The data: Begin
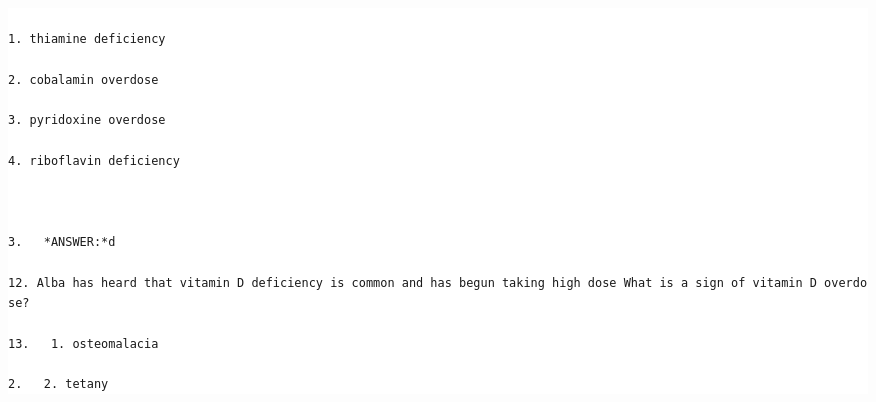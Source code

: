                                                                                                                                                                                                                                                                                                                                                                                                                                                                                                                                                1. thiamine deficiency
                                                                                                                                                                                                                                                                                                                                                                                                                                                                                                                                                 2. cobalamin overdose
                                                                                                                                                                                                                                                                                                                                                                                                                                                                                                                                                    3. pyridoxine overdose
                                                                                                                                                                                                                                                                                                                                                                                                                                                                                                                                                      4. riboflavin deficiency
                                                                                                                                                                                                                                                                                                                                                                                                                                                                                                                                                      
                                                                                                                                                                                                                                                                                                                                                                                                                                                                                                                                                      
                                                                                                                                                                                                                                                                                                                                                                                                                                                                                                                                   3.   *ANSWER:*d
                                                                                                                                                                                                                                                                                                                                                                                                                                                                                                                                   12. Alba has heard that vitamin D deficiency is common and has begun taking high dose What is a sign of vitamin D overdose?
                                                                                                                                                                                                                                                                                                                                                                                                                                                                                                                                   13.   1. osteomalacia
                                                                                                                                                                                                                                                                                                                                                                                                                                                                                                                                         2.   2. tetany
The data: End
**Exercise objective:** A word-for-word copy of the data, without its pictures, is what is needed.

**Result:**
Source code

:                                                                                                                                                                                                                                                                                                                                                                                                                                                                                                                                                1. thiamine deficiency
                                                                                                                                                                                                                                                                                                                                                                                                                                                                                                                                                 2. cobalamin overdose
                                                                                                                                                                                                                                                                                                                                                                                                                                                                                                                                                    3. pyridoxine overdose
                                                                                                                                                                                                                                                                                                                                                                                                                                                                                                                                                      4. riboflavin deficiency
                                                                                                                                                                                                                                                                                                                                                                                                                                                                                                                                                      
                                                                                                                                                                                                                                                                                                                                                                                                                                                                                                                                                      
                                                                                                                                                                                                                                                                                                                                                                                                                                                                                                                                   3.   *ANSWER:*d
                                                                                                                                                                                                                                                                                                                                                                                                                                                                                                                                   12. Alba has heard that vitamin D deficiency is common and has begun taking high dose What is a sign of vitamin D overdose?
                                                                                                                                                                                                                                                                                                                                                                                                                                                                                                                                   13.   1. osteomalacia
                                                                                                                                                                                                                                                                                                                                                                                                                                                                                                                                         2.   2. tetany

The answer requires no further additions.